1.Il dumping salariale è ormai una realtà radicata nel tessuto economico e sociale. Avanza, lentamente ma inesorabilmente, di pari passo con una modificazione profonda del mercato del lavoro, della sua composizione e della sua organizzazione. La liberalizzazione del mercato del lavoro ha permesso tutto questo: non solo a livello cantonale, ma anche a livello nazionale. Si tratta quindi di una realtà economica e sociale che non potrà essere modificata da nessuna votazione o iniziativa. L’iniziativa dell’UDC sull’immigrazione di massa (anche se venisse realizzata) porrebbe problemi di compatibilità con le direttive dell’UE, ma non certo con le esigenze padronali. Il padronato svizzero potrà continuare con la sua politica di dumping salariale anche nel quadro di un contingentamento della manodopera estera. Su questo terreno social-liberali e direzioni sindacali ci hanno condotto ad una sconfitta ormai irreversibile.
2. La minaccia del movimento sindacale di invitare a votare NO (su qualsiasi tema), lascia il tempo che trova. Non spaventa il governo, non spaventa i partiti borghesi, non spaventa, soprattutto, i padroni. Quanto le organizzazioni sindacali valgano oggi sul terreno istituzionale lo si capisce scorrendo le misure percentuali che hanno ottenuto le iniziative sindacali sui temi di fondo (tempo di lavoro, salario, pensioni). Naturalmente questa minaccia avrebbe potuto essere seria, importante e valida nel 2005 o nel 2009: avrebbe potuto essere un NO di sinistra ben più forte di quello, dignitoso ma tutto sommato minoritario, che ha potuto garantire a livello nazionale e cantonale il solo MPS (che, con il senno di poi, si può dire abbia salvato l’onore della sinistra…). Ma, come detto, questa strategia di pressione si è ormai consumata non solo per i mutamenti nella realtà economico-sociale e anche nella coscienza della popolazione: non a caso tutti i sondaggi indicano a livello nazionale una prevalenza sicura dell’opinione comunque favorevole agli accordi bilaterali…
3. In realtà, e non ci pare un punto secondario, non vi è più nulla da votare in materia di bilaterali.
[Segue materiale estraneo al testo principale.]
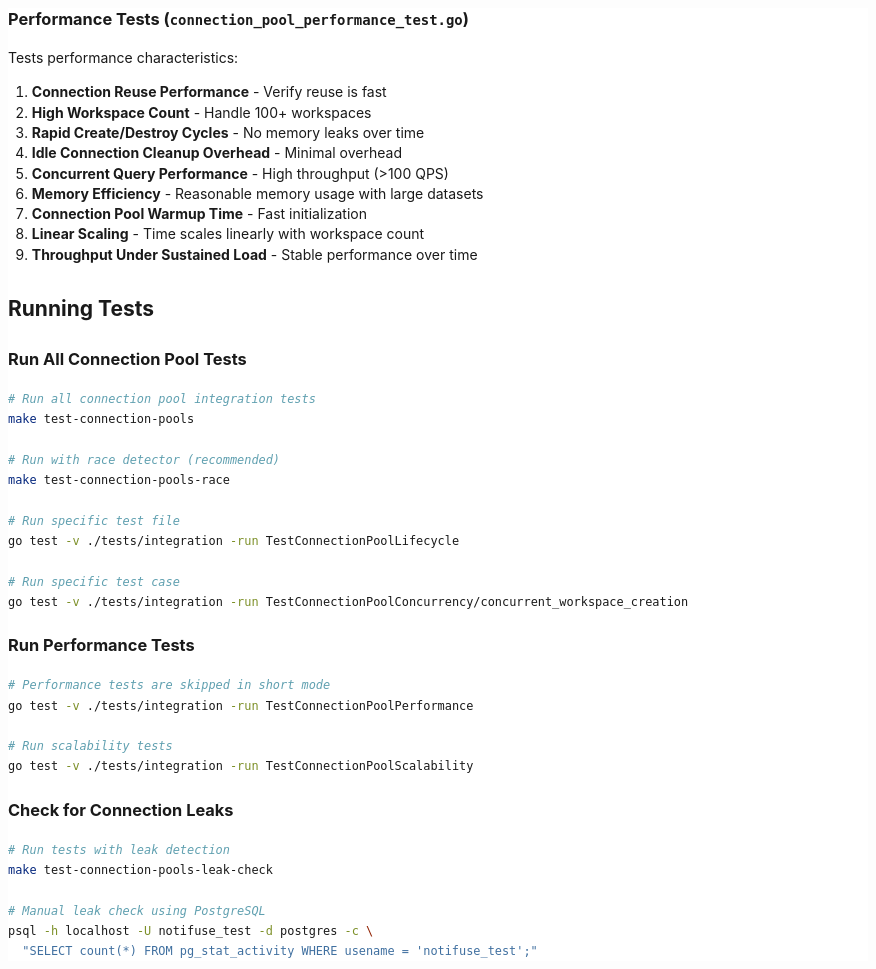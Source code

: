 ### Performance Tests (`connection_pool_performance_test.go`)

Tests performance characteristics:

1. **Connection Reuse Performance** - Verify reuse is fast
2. **High Workspace Count** - Handle 100+ workspaces
3. **Rapid Create/Destroy Cycles** - No memory leaks over time
4. **Idle Connection Cleanup Overhead** - Minimal overhead
5. **Concurrent Query Performance** - High throughput (>100 QPS)
6. **Memory Efficiency** - Reasonable memory usage with large datasets
7. **Connection Pool Warmup Time** - Fast initialization
8. **Linear Scaling** - Time scales linearly with workspace count
9. **Throughput Under Sustained Load** - Stable performance over time

## Running Tests

### Run All Connection Pool Tests

```bash
# Run all connection pool integration tests
make test-connection-pools

# Run with race detector (recommended)
make test-connection-pools-race

# Run specific test file
go test -v ./tests/integration -run TestConnectionPoolLifecycle

# Run specific test case
go test -v ./tests/integration -run TestConnectionPoolConcurrency/concurrent_workspace_creation
```

### Run Performance Tests

```bash
# Performance tests are skipped in short mode
go test -v ./tests/integration -run TestConnectionPoolPerformance

# Run scalability tests
go test -v ./tests/integration -run TestConnectionPoolScalability
```

### Check for Connection Leaks

```bash
# Run tests with leak detection
make test-connection-pools-leak-check

# Manual leak check using PostgreSQL
psql -h localhost -U notifuse_test -d postgres -c \
  "SELECT count(*) FROM pg_stat_activity WHERE usename = 'notifuse_test';"
```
Può darsi che, prima o poi, arrivi qualche votazione per estendere gli accordi a qualche altro Stato; ma l’unica possibile e probabile votazione sarà quella per tentare di rimettere in discussione il voto UDC sull’immigrazione di massa . E ci pare assai difficile che una campagna su un voto di questo tipo possa assumere una dimensione anti-dumping o anti-bilaterali; anzi, è probabile che il tono, se si andrà a votare, sarà dato dalla necessità di salvare gli accordi con l’UE.
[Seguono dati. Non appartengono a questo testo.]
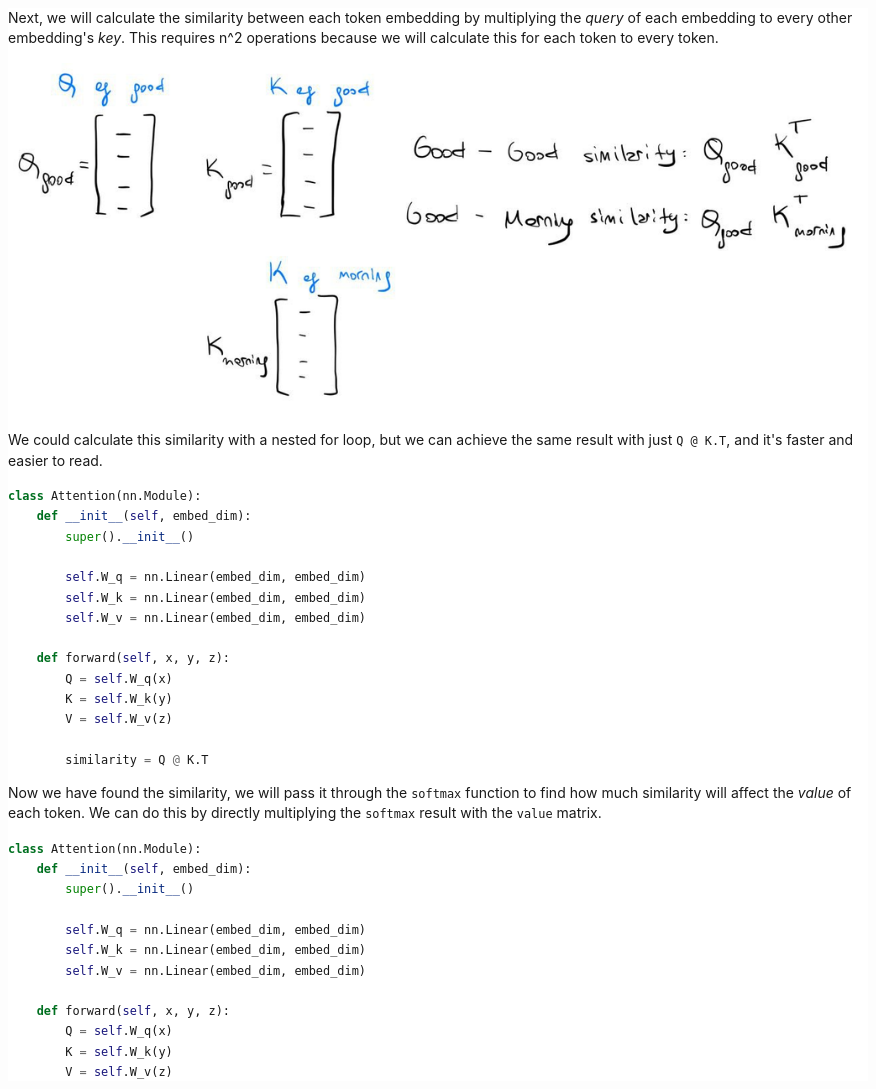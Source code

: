 Next, we will calculate the similarity between each token embedding by multiplying the *query* of each embedding
to every other embedding's *key*. This requires n^2 operations because we will calculate this for each token
to every token.

![](/assets/similarity.jpg)

We could calculate this similarity with a nested for loop, but we can achieve the same result with just `Q @ K.T`, and
it's faster and easier to read.


```python
class Attention(nn.Module):
    def __init__(self, embed_dim):
        super().__init__()

        self.W_q = nn.Linear(embed_dim, embed_dim)
        self.W_k = nn.Linear(embed_dim, embed_dim)
        self.W_v = nn.Linear(embed_dim, embed_dim)

    def forward(self, x, y, z):
        Q = self.W_q(x)
        K = self.W_k(y)
        V = self.W_v(z)

        similarity = Q @ K.T
```

Now we have found the similarity, we will pass it through the `softmax` function to find how much similarity will affect
the *value* of each token. We can do this by directly multiplying the `softmax` result with the `value` matrix.


```python
class Attention(nn.Module):
    def __init__(self, embed_dim):
        super().__init__()

        self.W_q = nn.Linear(embed_dim, embed_dim)
        self.W_k = nn.Linear(embed_dim, embed_dim)
        self.W_v = nn.Linear(embed_dim, embed_dim)

    def forward(self, x, y, z):
        Q = self.W_q(x)
        K = self.W_k(y)
        V = self.W_v(z)
```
Per riassumere possiamo dire che l’unica scelta seria che oggi potrebbe fare il movimento sindacale (o quel che ne resta) è di abbandonare sul nascere questa campagna sul congelamento dei bilaterali e della libera circolazione. Bisogna, e in fretta, cambiare registro e abbordare la questione dall’altro punto di vista, quello del degrado delle condizioni di vita e di lavoro dei salariati in questo paese, dell’avanzata lenta e inesorabile del dumping salariale, dell’inaccettabile liberalizzazione del mercato del lavoro, della demolizione di quel poco che resta delle regolamentazioni contrattuali. E questo non si può certo fare minacciando di votare NO in una prossima votazione… di cui nessuno conosce l’orizzonte temporale.
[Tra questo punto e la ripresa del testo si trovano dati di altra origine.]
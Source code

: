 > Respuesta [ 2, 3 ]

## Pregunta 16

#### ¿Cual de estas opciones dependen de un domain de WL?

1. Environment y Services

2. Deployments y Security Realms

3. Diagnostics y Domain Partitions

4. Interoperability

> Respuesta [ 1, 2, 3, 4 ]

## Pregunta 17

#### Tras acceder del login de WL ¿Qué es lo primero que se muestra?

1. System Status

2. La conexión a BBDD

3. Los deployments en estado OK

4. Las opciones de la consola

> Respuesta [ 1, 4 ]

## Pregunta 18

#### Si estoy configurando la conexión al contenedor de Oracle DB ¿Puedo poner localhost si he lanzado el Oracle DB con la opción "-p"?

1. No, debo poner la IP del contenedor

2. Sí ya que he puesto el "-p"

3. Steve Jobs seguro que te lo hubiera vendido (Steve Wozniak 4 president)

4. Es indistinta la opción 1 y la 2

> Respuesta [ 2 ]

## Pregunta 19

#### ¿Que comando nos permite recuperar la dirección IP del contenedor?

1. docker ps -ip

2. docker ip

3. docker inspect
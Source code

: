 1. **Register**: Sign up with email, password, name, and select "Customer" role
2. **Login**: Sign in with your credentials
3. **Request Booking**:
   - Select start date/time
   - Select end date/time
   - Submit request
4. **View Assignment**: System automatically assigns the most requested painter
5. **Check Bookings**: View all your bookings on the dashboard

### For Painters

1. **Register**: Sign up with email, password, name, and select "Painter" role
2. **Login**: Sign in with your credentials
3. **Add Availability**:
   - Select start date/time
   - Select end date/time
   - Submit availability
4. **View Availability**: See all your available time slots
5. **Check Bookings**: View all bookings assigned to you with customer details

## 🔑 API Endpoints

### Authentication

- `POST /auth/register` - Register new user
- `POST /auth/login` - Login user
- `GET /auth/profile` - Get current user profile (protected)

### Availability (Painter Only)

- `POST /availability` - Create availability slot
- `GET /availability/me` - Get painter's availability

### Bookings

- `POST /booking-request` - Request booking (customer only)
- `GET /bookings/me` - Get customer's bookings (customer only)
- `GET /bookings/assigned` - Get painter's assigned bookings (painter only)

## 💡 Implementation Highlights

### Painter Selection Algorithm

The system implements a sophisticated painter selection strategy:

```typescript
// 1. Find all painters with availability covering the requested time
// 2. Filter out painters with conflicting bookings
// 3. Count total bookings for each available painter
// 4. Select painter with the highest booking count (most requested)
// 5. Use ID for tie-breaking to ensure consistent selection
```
È quanto ha fatto, molto modestamente, l’MPS che, dopo la votazione del 2009, ha proprio spostato attenzione e proposte sulla questione della liberalizzazione del mercato del lavoro, dell’avanzata del dumping, della trasformazione delle cosiddette misure di accompagnamento in misure di fatto di promozione del dumping, come avvenuto in Ticino con il 14 contratti normali di lavoro. E, non da ultimo, la lotta contro la messa in atto dell’iniziativa dei Verdi “Salviamo il lavoro”. Qualcosa che appare come una “trappola perfetta” nella quale rischiano di cadere salari e salariati di questo cantone.